Visit by Head of the School of Archaeology, Geography and Environmental Sciences (SAGES)
The Field School has many visitors, and this week we played host to Dr. Nick Branch, the Head of SAGES. Being able to show off a smoothly running Field School with happy students, engaged participants, organised trenches and interesting archaeology is always a bonus! We believe that Nick enjoyed his visit!
Work at Wilsford henge
This week saw great progress at the Wilsford henge pits. With Hannah leading a team of 8 – in heroic temperatures with no shade – great results were achieved. I was constantly impressed by the professionalism of this changing team, their dedication to the work in hand and their ability to outstrip the weather and the hard-as-nails soil – and to achieve results!
Cattle footprints
Oh and this is a wonderful, evocative discovery (the Art students loved this!) – a spread of ancient cattle hoofprints….trodden down into the layers of medieval peat visible in the sides of Felicia’s Trench I. Martin excavated them in plan – and just imagine all those little hooves trampling and jostling and pushing the muddy peat back down through the time sequence, back into time.
Open Day
We had a fantastically successful Open Day: the sun shone and the promised ‘hordes’ arrived! 405 people,and our carpark was full to overflowing. There was never a quiet moment from beginning to end. All kinds of things on offer, and a wonderfully engaged, good humoured and interested crowd! It was exactly what Director Jim and I had hoped for.
Saturday party
Every weekend we are joined by various Field School graduates; the Silchester Field School offered the consummate field experience for so many people and they love to return (all grown up) to share their stories and encourage the current crop of 1st year students. And the theme of this saturday night party? Noah’s Ark…..
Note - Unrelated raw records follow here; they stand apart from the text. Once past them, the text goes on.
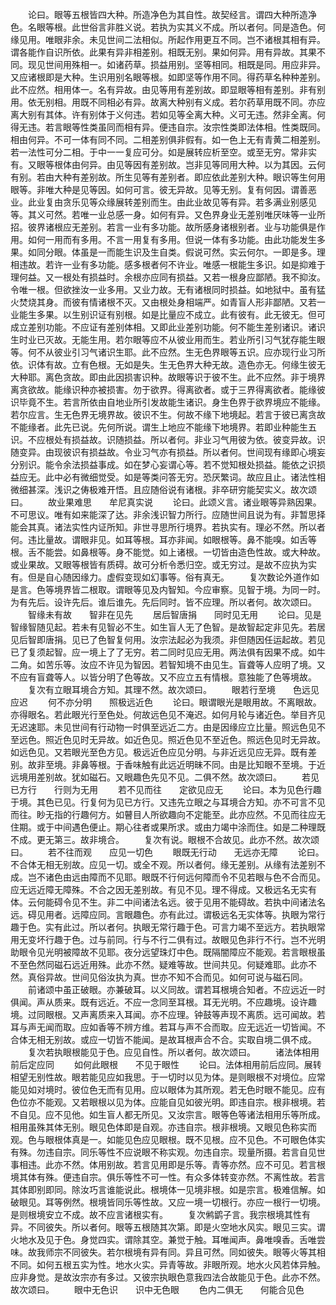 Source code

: <!-- { "loadSidebar": true } -->
　　论曰。眼等五根皆四大种。所造净色为其自性。故契经言。谓四大种所造净色。名眼等根。此世俗言非胜义说。若执为实其义不成。所以者何。同是造色。何缘见用。唯眼非余。未见世间二法相似。所起作用更互不同。岂不诸根其相有异。谓各能作自识所依。此果有异非相差别。相既无别。果如何异。用有异故。其果不同。现见世间用殊相一。如诸药草。损益用别。坚等相同。相既是同。用应非异。又应诸根即是大种。生识用别名眼等根。如即坚等作用不同。得药草名种种差别。此不应然。相用体一。名有异故。由见等用有差别故。即显眼等相有差别。非有别用。依无别相。用既不同相必有异。故离大种别有义成。若尔药草用既不同。亦应离大别有其体。许有别体于义何违。若如见等全离大种。义可无违。然非全离。何得无违。若言眼等性类虽同而相有异。便违自宗。汝宗性类即法体相。性类既同。相由何异。不可一体有同不同。二相差别俱非假有。如一色上无有青黄二相差别。若一法性可分二相。于中一一复应可分。如是展转应析至空。或至无穷。常非实有。又眼等根体由何异。由见等因有差别故。岂非见等同用大种。以为其因。云何有别。若由大种有差别故。所生见等有差别者。即应依此差别大种。眼识等生何用眼等。非唯大种是见等因。如何可言。彼无异故。见等无别。复有何因。谓善恶业。此业复由贪乐见等众缘展转差别而生。由此业故见等有异。若多满业别感见等。其义可然。若唯一业总感一身。如何有异。又色界身业无差别唯厌味等一业所招。彼界诸根应无差别。若言一业有多功能。故所感身诸根别者。业与功能俱是作用。如何一用而有多用。不言一用复有多用。但说一体有多功能。由此功能发生多果。如同分眼。体虽是一而能生识及生自类。假说可然。实云何尔。一即是多。理相违故。若许一业有多功能。感多根者何不许业。唯感一根能生多识。如是抑难于理何益。又一根处有损益时。余根亦应同有损益。又若一根身应鄙陋。我不抑汝。令唯一根。但欲挫汝一业多用。又业力故。无有诸根同时损益。如地狱中。虽有猛火焚烧其身。而彼有情诸根不灭。又由根处身相端严。如青盲人形非鄙陋。又若一业能生多果。以生别识证有别根。如是比量应不成立。此有彼有。此无彼无。但可成立差别功能。不应证有差别体相。又即此业差别功能。何不能生差别诸识。诸识生时业已灭故。无能生用。若尔眼等应不从彼业用而生。若业所引习气犹存能生眼等。何不从彼业引习气诸识生耶。此不应然。生无色界眼等五识。应亦现行业习所依。识体有故。立有色根。无如是失。生无色界大种无故。造色亦无。何缘生彼无大种耶。离色贪故。即由此因损害识种。故眼等识于彼不生。此不应然。非于境界离贪欲故。能缘识种亦被损害。勿于欲界。得离欲者。或于三界得离欲者。能缘彼识毕竟不生。若言所依由自地业所引发故能生诸识。身生色界于欲界境应不能缘。若尔应言。生无色界无境界故。彼识不生。何故不缘下地境起。若言于彼已离贪故不能缘者。此先已说。先何所说。谓生上地应不能缘下地境界。若即业种能生五识。不应根处有损益故。识随损益。所以者何。非业习气用彼为依。彼变异故。识随变异。由现彼识有损益故。令业习气亦有损益。所以者何。世间现有缘即心境妄分别识。能令余法损益事成。如在梦心妄谓心等。若不觉知根处损益。能依之识损益应无。此中必有微细觉受。如是等类问答无穷。恐厌繁词。故应且止。诸法性相微细甚深。浅识之俦极难开悟。且应随俗说有诸根。非卒研穷能契实义。故次颂曰。
　　故业果难思　　牟尼真实说
　　论曰。此颂义言。诸业眼等异熟因果。不可思议。唯有如来能深了达。非余浅识智力所行。应随世间且说为有。非暂思择能会其真。诸法实性内证所知。非世寻思所行境界。若执实有。理必不然。所以者何。违比量故。谓眼非见。如耳等根。耳亦非闻。如眼根等。鼻不能嗅。如舌等根。舌不能尝。如鼻根等。身不能觉。如上诸根。一切皆由造色性故。或大种故。或业果故。又眼等根皆有质碍。故可分析令悉归空。或无穷过。是故不应执为实有。但是自心随因缘力。虚假变现如幻事等。俗有真无。
　　复次数论外道作如是言。色等境界皆二根取。谓眼等见及内智知。今应审察。见智于境。为同一时。为有先后。设许先后。谁后谁先。先后同时。皆不应理。所以者何。故次颂曰。
　　智缘未有故　　智非在见先
　　居后智唐捐　　同时见无用
　　论曰。见是智缘智随见起。若未有见智必不生。如生盲人无了色智。是故智起定非见先。若居见后智即唐捐。见已了色智复何用。汝宗法起必为我须。非但随因任运起故。若见已了复须起智。应一境上了了无穷。若二同时见应无用。两法俱有因果不成。如牛二角。如苦乐等。汝应不许见为智因。若智知境不由见生。盲聋等人应明了境。又不应有盲聋等人。以皆分明了色等故。又不应立五有情根。意独能了色等境故。
　　复次有立眼耳境合方知。其理不然。故次颂曰。
　　眼若行至境　　色远见应迟
　　何不亦分明　　照极远近色
　　论曰。眼谓眼光是眼用故。不离眼故。亦得眼名。若此眼光行至色处。何故远色见不淹迟。如何月轮与诸近色。举目齐见无迟速耶。未见世间有行动物一时俱至远近二方。由是因缘应立比量。照远色见不至远色。照近色见时无异故。如近色见。照近色见不至近色。照远色见时无异故。如远色见。又若眼光至色方见。极远近色应见分明。与非近远见应无异。既有差别。故非至境。非鼻等根。于香味触有此远近明昧不同。由是比知眼不至境。于近远境用差别故。犹如磁石。又眼趣色先见不见。二俱不然。故次颂曰。
　　若见已方行　　行则为无用
　　若不见而往　　定欲见应无
　　论曰。本为见色行趣于境。其色已见。行复何为见已方行。又违先立眼之与耳境合方知。亦不可言不见而往。眇无指的行趣何方。如瞽目人所欲趣向不定能至。此亦应然。不见而往应无住期。或于中间遇色便止。期心往者或果所求。或由力竭中涂而住。如是二种理既不成。更无第三。故非境合。
　　复次有说。眼根不合故见。此亦不然。故次颂曰。
　　若不往而观　　应见一切色
　　眼既无行动　　无远亦无障
　　论曰。不合体无相无别故。应见一切。或全不观。所以者何。缘无差别。从缘有法差别不成。岂不诸色由远由障而不见耶。眼既不行何远何障而令不见若眼与色不合而见。应无远近障无障殊。不合之因无差别故。有见不见。理不得成。又极远名无实有体。云何能碍令见不生。非二中间诸法名远。彼于见用不能碍故。若执中间诸法名远。碍见用者。远障应同。言眼趣色。亦有此过。谓极远名无实体等。执眼为常行趣于色。实有此过。所以者何。执眼无常行趣于色。可言力竭不至远方。若执眼常用无变坏行趣于色。过与前同。行与不行二俱有过。故眼见色非行不行。岂不光明助眼令见光明被障故不见耶。夜分远望珠灯中色。既隔闇障应不能观。若言眼根虽不至色然同磁石远近用殊。此亦不然。疑难等故。世间共见。何疑难耶。此亦不然。真俗异故。世间见俗汝执为真。世亦不知不合而见。如何可说与磁石同。
　　前诸颂中虽正破眼。亦兼破耳。以义同故。谓若耳根境合知者。不应远近一时俱闻。声从质来。既有远近。不应一念同至耳根。耳无光明。不应趣境。设许趣境。过同眼根。又声离质来入耳闻。亦不应理。钟鼓等声现不离质。远可闻故。若耳与声无闻而取。应如香等不辨方维。若耳与声不合而取。应无远近一切皆闻。不合体无相无别故。或应一切皆不能闻。是故耳根声合不合。实取自境二俱不成。
　　复次若执眼根能见于色。应见自性。所以者何。故次颂曰。
　　诸法体相用　　前后定应同
　　如何此眼根　　不见于眼性
　　论曰。法体相用前后应同。展转相望无别性故。眼若能见应如我思。于一切时以见为体。是则眼根不对境位。应常能见如对境时。彼位色无而有见用。应以眼体为其所观。若无色时眼不能见。应有色位亦不能观。又若眼根以见为体。应能自见如彼光明。即违自宗。根非根境。若不自见。应不见他。如生盲人都无所见。又汝宗言。眼等色等诸法相用乐等所成。相用虽殊其体无别。眼见色体即是自观。亦违自宗。根非根境。又眼见色称实而观。色与眼根体真是一。如能见色应见眼根。既不见根。应不见色。不可眼色体实有殊。勿违自宗。同乐等性不应说眼不称实观。勿违自宗。现量所摄。若言自见世事相违。此亦不然。体用别故。若言见用即是乐等。青等亦然。应不可见。若言根境其体有殊。便违自宗。俱乐等性不可一性。有众多体转变亦然。不离性故。若言其体即别即同。除汝巧言谁能说此。根境体一见境非根。如是宗言。极难信解。如破眼见。耳等例然。根境皆同乐等性故。又应一境一切根行。亦应一根行一切境。是则根境安立不成。故不应言诸根实有。
　　复次鸺鹠子言。我宗根境其性有异。不同彼失。所以者何。眼等五根随其次第。即是火空地水风实。眼见三实。谓火地水及见于色。身觉四实。谓除其空。兼觉于触。耳唯闻声。鼻唯嗅香。舌唯尝味。故我师宗不同彼失。若尔根境有异有同。异且可然。同如彼失。眼等火等其相不同。如何五根五实为性。地水火实。异青等故。非眼所观。地水火风若体异触。应非身觉。是故汝宗亦有多过。又彼宗执眼色意我四法合故能见于色。此亦不然。故次颂曰。
　　眼中无色识　　识中无色眼
　　色内二俱无　　何能合见色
Young Archaeologists win prizes!
This year the Archaeology Field School hosted the 3 winners of the national Young Archaeologists’ Club competition: Tom,Thomas and Hugh. They had to answer the question: Name the 4 Super henges (and, as I am sure you all know, they are….Marden, Mount Pleasant. Avebury and Durrington Walls…). Tom, Thomas and Hugh (and their appropriate parent!) spent a day with us on site, alongside our students and mentored by Katherine, Adam, Henry and Harry. They looked at our finds with Trainee Dannielle, and were able to handle some of the beautiful flintwork we have discovered.
They also spent some time in the Science Hut, and were given a tour of the archaeology, going around each trench in turn. But I am fairly sure that the highlight of their day was being able to do some digging in Edoardo’s trench…..and, guess what…they found some nice pieces of struck flint. Clearly they are all archaeologists in the making!
It was a very successful day – for everyone involved. And Hugh’s mother did a beautiful coloured sketch of the Young Archaeologists hard at work in Edoardo’s trench.
Changeover day
Week 3 draws to a close……over 30 people leaving…and over 20 arriving!